§ PROMPT
The output is the line holding "react index.ts 演示代码代码没有贴" and all lines after it to the end of the records below; restate them unchanged and add nothing.

Dataset entries:
+-------+

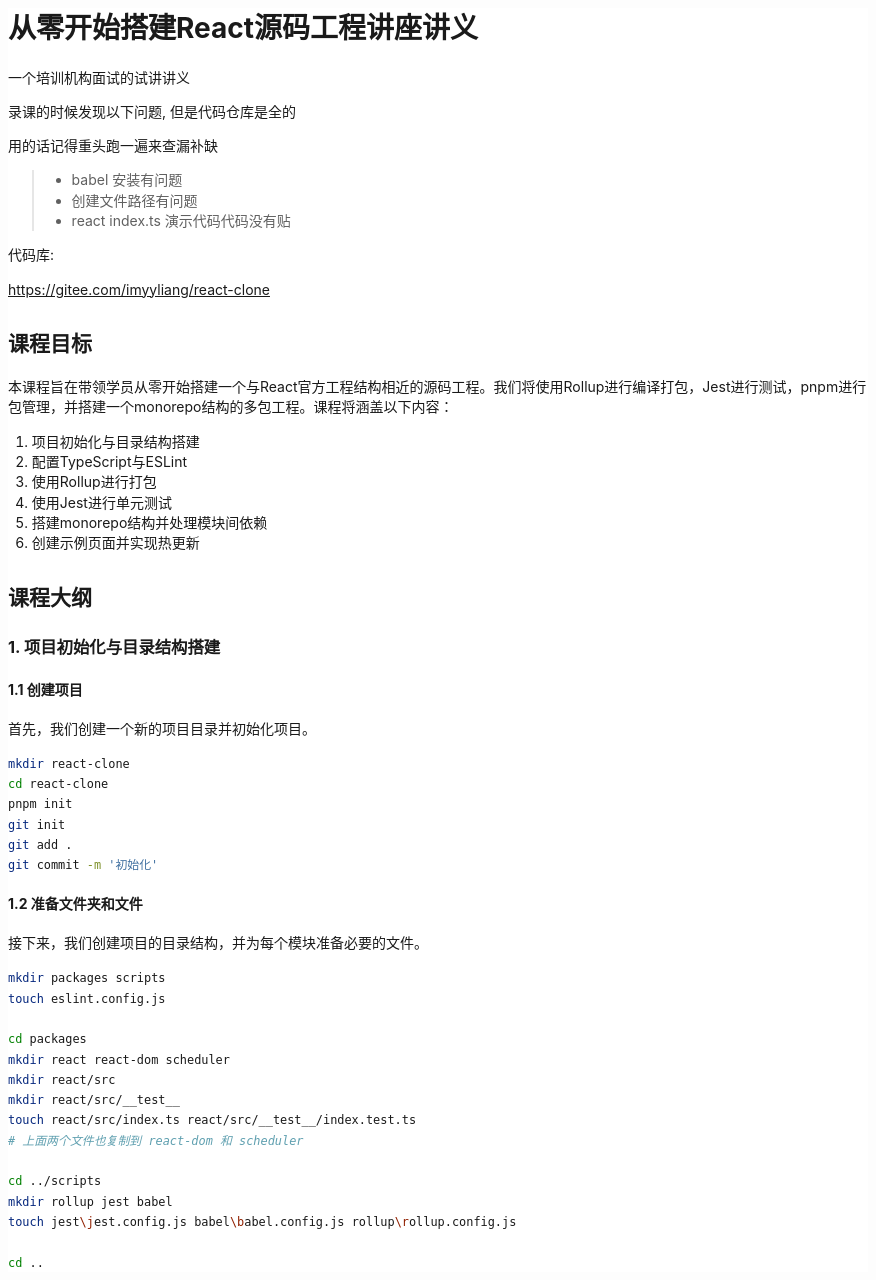 # 从零开始搭建React源码工程讲座讲义

一个培训机构面试的试讲讲义

录课的时候发现以下问题, 但是代码仓库是全的

用的话记得重头跑一遍来查漏补缺

> * babel 安装有问题
> * 创建文件路径有问题
> * react index.ts 演示代码代码没有贴

代码库:

https://gitee.com/imyyliang/react-clone

## 课程目标

本课程旨在带领学员从零开始搭建一个与React官方工程结构相近的源码工程。我们将使用Rollup进行编译打包，Jest进行测试，pnpm进行包管理，并搭建一个monorepo结构的多包工程。课程将涵盖以下内容：

1. 项目初始化与目录结构搭建
2. 配置TypeScript与ESLint
3. 使用Rollup进行打包
4. 使用Jest进行单元测试
5. 搭建monorepo结构并处理模块间依赖
6. 创建示例页面并实现热更新

## 课程大纲

### 1. 项目初始化与目录结构搭建

#### 1.1 创建项目

首先，我们创建一个新的项目目录并初始化项目。

```bash
mkdir react-clone
cd react-clone
pnpm init
git init
git add .
git commit -m '初始化'
```

#### 1.2 准备文件夹和文件

接下来，我们创建项目的目录结构，并为每个模块准备必要的文件。

```bash
mkdir packages scripts
touch eslint.config.js

cd packages
mkdir react react-dom scheduler
mkdir react/src
mkdir react/src/__test__
touch react/src/index.ts react/src/__test__/index.test.ts
# 上面两个文件也复制到 react-dom 和 scheduler

cd ../scripts
mkdir rollup jest babel
touch jest\jest.config.js babel\babel.config.js rollup\rollup.config.js

cd ..
```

+-------+

§ RESPONSE TO THIS EXERCISE
> * react index.ts 演示代码代码没有贴

代码库:

https://gitee.com/imyyliang/react-clone

## 课程目标

本课程旨在带领学员从零开始搭建一个与React官方工程结构相近的源码工程。我们将使用Rollup进行编译打包，Jest进行测试，pnpm进行包管理，并搭建一个monorepo结构的多包工程。课程将涵盖以下内容：

1. 项目初始化与目录结构搭建
2. 配置TypeScript与ESLint
3. 使用Rollup进行打包
4. 使用Jest进行单元测试
5. 搭建monorepo结构并处理模块间依赖
6. 创建示例页面并实现热更新

## 课程大纲

### 1. 项目初始化与目录结构搭建

#### 1.1 创建项目

首先，我们创建一个新的项目目录并初始化项目。

```bash
mkdir react-clone
cd react-clone
pnpm init
git init
git add .
git commit -m '初始化'
```

#### 1.2 准备文件夹和文件

接下来，我们创建项目的目录结构，并为每个模块准备必要的文件。

```bash
mkdir packages scripts
touch eslint.config.js

cd packages
mkdir react react-dom scheduler
mkdir react/src
mkdir react/src/__test__
touch react/src/index.ts react/src/__test__/index.test.ts
# 上面两个文件也复制到 react-dom 和 scheduler

cd ../scripts
mkdir rollup jest babel
touch jest\jest.config.js babel\babel.config.js rollup\rollup.config.js

cd ..
```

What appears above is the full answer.